• Problem requirements: Starting at the top of the records below, write out each line exactly as it stands, stopping after the line with "One core functionality"; exclude the pictures.

• Data section:
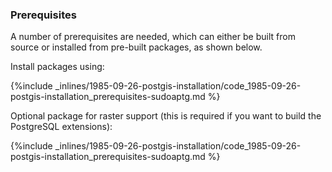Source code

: <!-- post: -->


### Prerequisites
A number of prerequisites are needed, which can either be built from source or installed from pre-built packages, as shown below.

Install packages using:



{%include _inlines/1985-09-26-postgis-installation/code_1985-09-26-postgis-installation_prerequisites-sudoaptg.md %}



Optional package for raster support (this is required if you want to build the PostgreSQL extensions):



{%include _inlines/1985-09-26-postgis-installation/code_1985-09-26-postgis-installation_prerequisites-sudoaptg.md %}



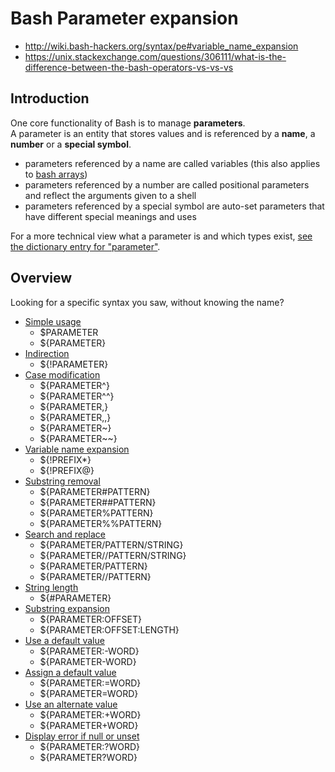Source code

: # Bash Parameter expansion
- http://wiki.bash-hackers.org/syntax/pe#variable_name_expansion
- https://unix.stackexchange.com/questions/306111/what-is-the-difference-between-the-bash-operators-vs-vs-vs
## Introduction
One core functionality of Bash is to manage **parameters**.<br>A parameter is an entity that stores values and is referenced by a **name**, a **number** or a **special symbol**.
- parameters referenced by a name are called variables (this also applies to [bash arrays](bash-arrays.md))
- parameters referenced by a number are called positional parameters and reflect the arguments given to a shell
- parameters referenced by a special symbol are auto-set parameters that have different special meanings and uses

For a more technical view what a parameter is and which types exist, [see the dictionary entry for "parameter"](bash-parameter.md).

## Overview

Looking for a specific syntax you saw, without knowing the name?

- [Simple usage](#simple-usage)
    - $PARAMETER
    - ${PARAMETER}
- [Indirection](#Indirection)
    - ${!PARAMETER}
- [Case modification](#Case-modification)
    - ${PARAMETER^}
    - ${PARAMETER^^}
    - ${PARAMETER,}
    - ${PARAMETER,,}
    - ${PARAMETER~}
    - ${PARAMETER~~}
- [Variable name expansion](#Variable-name-expansion)
    - ${!PREFIX*}
    - ${!PREFIX@}
- [Substring removal](#also-for-filename-manipulation!)
    - ${PARAMETER#PATTERN}
    - ${PARAMETER##PATTERN}
    - ${PARAMETER%PATTERN}
    - ${PARAMETER%%PATTERN}
- [Search and replace](#Search-and-replace)
    - ${PARAMETER/PATTERN/STRING}
    - ${PARAMETER//PATTERN/STRING}
    - ${PARAMETER/PATTERN}
    - ${PARAMETER//PATTERN}
- [String length](#String-length)
    - ${#PARAMETER}
- [Substring expansion](#Substring-expansion)
    - ${PARAMETER:OFFSET}
    - ${PARAMETER:OFFSET:LENGTH}
- [Use a default value](#Use-a-default-value)
    - ${PARAMETER:-WORD}
    - ${PARAMETER-WORD}
- [Assign a default value](#Assign-a-default-value)
    - ${PARAMETER:=WORD}
    - ${PARAMETER=WORD}
- [Use an alternate value](#Use-an-alternate-value)
    - ${PARAMETER:+WORD}
    - ${PARAMETER+WORD}
- [Display error if null or unset](#Display-error-if-null-or-unset)
    - ${PARAMETER:?WORD}
    - ${PARAMETER?WORD}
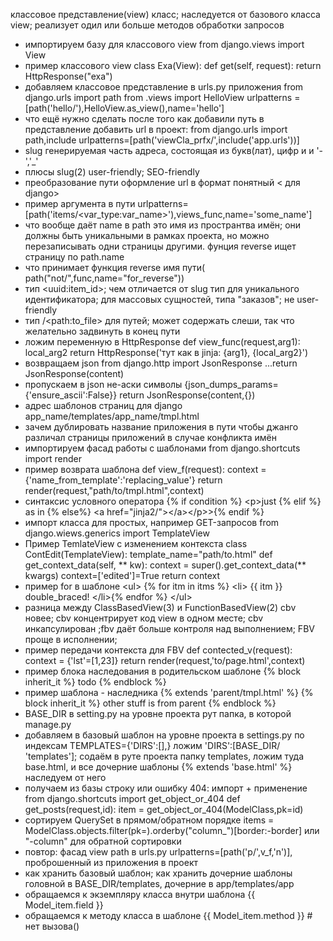классовое представление(view) 	класс; наследуется от базового класса view; реализует одил или больше методов обработки запросов
* импортируем базу для классового view 	from django.views import View
* пример классового view 	class Exa(View): def get(self, request): return HttpResponse("exa")
* добавляем классовое представление в urls.py приложения 	from django.urls import path  from .views import HelloView  urlpatterns = [path('hello/'),HelloView.as_view(),name='hello']
* что ещё нужно сделать после того как добавили путь в представление 	добавить url в проект: from django.urls import path,include  urlpatterns=[path('viewCla_prfx/',include('app.urls'))]
* slug 	генерируемая часть адреса, состоящая из букв(лат), цифр и и '-','_'
* плюсы slug(2)	user-friendly; SEO-friendly
* преобразование пути 	оформление url в формат понятный \< для django>
* пример аргумента в пути 	urlpatterns=[path('items/\<var_type:var_name>'),views_func,name='some_name']
* что вообще даёт name в path 	это имя из пространтва имён; они должны быть уникальными в рамках проекта, но можно перезаписывать одни страницы другими. фунция reverse ищет страницу по path.name
* что принимает функция reverse	имя пути( path("not/",func,name="for_reverse"))
* тип \<uuid:item_id>; чем отличается от slug 	тип для уникального идентификатора; для массовых сущностей, типа "заказов"; не user-friendly
* тип /\<path:to_file> 	для путей; может содержать слеши, так что желательно задвинуть в конец пути
* ложим переменную в HttpResponse def view_func(request,arg1):  local_arg2 return HttpResponse('тут как в jinja: {arg1}, {local_arg2}')
* возвращаем json 	from django.http import JsonResponse  ...return JsonResponse(content)
* пропускаем в json не-аски символы	{json_dumps_params={'ensure_ascii':False}}  return JsonResponse(content,{})
* адрес шаблонов страниц для django	app_name/templates/app_name/tmpl.html
* зачем дублировать название приложения в пути	чтобы джанго различал страницы приложений в случае конфликта имён
* импортируем фасад работы с шаблонами 	from django.shortcuts import render
* пример возврата шаблона 	def view_f(request):  context = {'name_from_template':'replacing_value'}  return render(request,"path/to/tmpl.html",context)
* синтаксис условного оператора 	{% if condition %}  \<p>just {% elif %} as in {% else%} \<a href="jinja2/">\</a>\</p>>{% endif %}
* импорт класса для простых, например GET-запросов 	from django.wiews.generics import TemplateView 
* Пример TemlateView с изменением контекста 	class ContEdit(TemplateView):  template_name="path/to.html"  def get_context_data(self, ** kw): context = super().get_context_data(** kwargs)  context=['edited']=True return context
* пример for в шаблоне	\<ul> {% for itm in itms %} \<li> {{ itm }} double_braced! \</li>{% endfor %} \</ul>
* разница между ClassBasedView(3) и FunctionBasedView(2) 	cbv новее; cbv концентрирует код view в одном месте; cbv инкапсулирован ;fbv даёт больше контроля над выполнением; FBV проще в исполнении;
* пример передачи контекста для FBV 	def contected_v(request): context = {'lst'=[1,23]}  return render(request,'to/page.html',context)
* пример блока наследования в родительском шаблоне 	{% block inherit_it %} todo {% endblock %}
* пример шаблона - наследника 	{% extends 'parent/tmpl.html' %} {% block inherit_it %} other stuff is from parent {% endblock %}
* BASE_DIR в setting.py на уровне проекта 	рут папка, в которой manage.py
* добавляем в базовый шаблон на уровне проекта 	в settings.py по индексам  TEMPLATES={'DIRS':[],}
ложим 'DIRS':[BASE_DIR/ 'templates']; содаём в руте проекта папку templates, ложим туда base.html, и все дочерние шаблоны {% extends 'base.html' %} наследуем от него
* получаем из базы строку или ошибку 404: импорт + применение 	from django.shortcuts import get_object_or_404  def get_posts(request,id):  item = get_object_or_404(ModelClass,pk=id)
* сортируем QuerySet в прямом/обратном порядке 	 items = ModelClass.objects.filter(pk=).orderby("column_")[border:-border] или "-column" для обратной сортировки
* повтор: фасад view 	path в urls.py urlpatterns=[path('p/',v_f,'n')], проброшенный из приложения в проект
* как хранить базовый шаблон; как хранить дочерние шаблоны 	головной в BASE_DIR/templates, дочерние в app/templates/app
* обращаемся к экземпляру класса внутри шаблона 	{{ Model_item.field }}
* обращаемся к методу класса в шаблоне {{ Model_item.method }} # нет вызова()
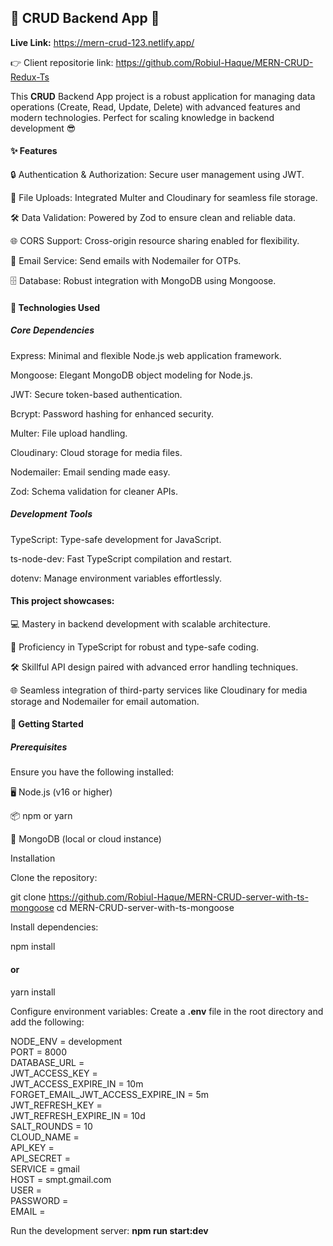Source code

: ## 🌟 CRUD Backend App 🚀

<b>Live Link:</b> https://mern-crud-123.netlify.app/

👉 Client repositorie link: https://github.com/Robiul-Haque/MERN-CRUD-Redux-Ts

This <b>CRUD</b> Backend App project is a robust application for managing data operations (Create, Read, Update, Delete) with advanced features and modern technologies. Perfect for scaling knowledge in backend development 😎

#### ✨ Features

🔒 Authentication & Authorization: Secure user management using JWT.

📁 File Uploads: Integrated Multer and Cloudinary for seamless file storage.

🛠️ Data Validation: Powered by Zod to ensure clean and reliable data.

🌐 CORS Support: Cross-origin resource sharing enabled for flexibility.

📧 Email Service: Send emails with Nodemailer for OTPs.

🗄️ Database: Robust integration with MongoDB using Mongoose.

#### 🔧 Technologies Used

##### Core Dependencies

Express: Minimal and flexible Node.js web application framework.

Mongoose: Elegant MongoDB object modeling for Node.js.

JWT: Secure token-based authentication.

Bcrypt: Password hashing for enhanced security.

Multer: File upload handling.

Cloudinary: Cloud storage for media files.

Nodemailer: Email sending made easy.

Zod: Schema validation for cleaner APIs.

##### Development Tools

TypeScript: Type-safe development for JavaScript.

ts-node-dev: Fast TypeScript compilation and restart.

dotenv: Manage environment variables effortlessly.

#### This project showcases:

💻 Mastery in backend development with scalable architecture.

🔐 Proficiency in TypeScript for robust and type-safe coding.

🛠️ Skillful API design paired with advanced error handling techniques.

🌐 Seamless integration of third-party services like Cloudinary for media storage and Nodemailer for email automation.

#### 🚀 Getting Started

##### Prerequisites

Ensure you have the following installed:

🖥️ Node.js (v16 or higher)

📦 npm or yarn

🐳 MongoDB (local or cloud instance)

Installation

Clone the repository:

git clone <https://github.com/Robiul-Haque/MERN-CRUD-server-with-ts-mongoose>
cd MERN-CRUD-server-with-ts-mongoose

Install dependencies:

npm install
#### or
yarn install

Configure environment variables:
Create a <b>.env</b> file in the root directory and add the following:

NODE_ENV = development <br/>
PORT = 8000 <br/>
DATABASE_URL = <br/>
JWT_ACCESS_KEY = <br/>
JWT_ACCESS_EXPIRE_IN = 10m <br/>
FORGET_EMAIL_JWT_ACCESS_EXPIRE_IN = 5m <br/>
JWT_REFRESH_KEY = <br/>
JWT_REFRESH_EXPIRE_IN = 10d <br/>
SALT_ROUNDS = 10 <br/>
CLOUD_NAME = <br/>
API_KEY = <br/>
API_SECRET = <br/>
SERVICE = gmail <br/>
HOST = smpt.gmail.com <br/>
USER = <br/>
PASSWORD = <br/>
EMAIL = <br/>

Run the development server:
<b>npm run start:dev</b>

• Response box:
Source code

: <!-- post: -->


### Prerequisites
A number of prerequisites are needed, which can either be built from source or installed from pre-built packages, as shown below.

Install packages using:



{%include _inlines/1985-09-26-postgis-installation/code_1985-09-26-postgis-installation_prerequisites-sudoaptg.md %}



Optional package for raster support (this is required if you want to build the PostgreSQL extensions):



{%include _inlines/1985-09-26-postgis-installation/code_1985-09-26-postgis-installation_prerequisites-sudoaptg.md %}



Source code

: # Bash Parameter expansion
- http://wiki.bash-hackers.org/syntax/pe#variable_name_expansion
- https://unix.stackexchange.com/questions/306111/what-is-the-difference-between-the-bash-operators-vs-vs-vs
## Introduction
One core functionality of Bash is to manage **parameters**.<br>A parameter is an entity that stores values and is referenced by a **name**, a **number** or a **special symbol**.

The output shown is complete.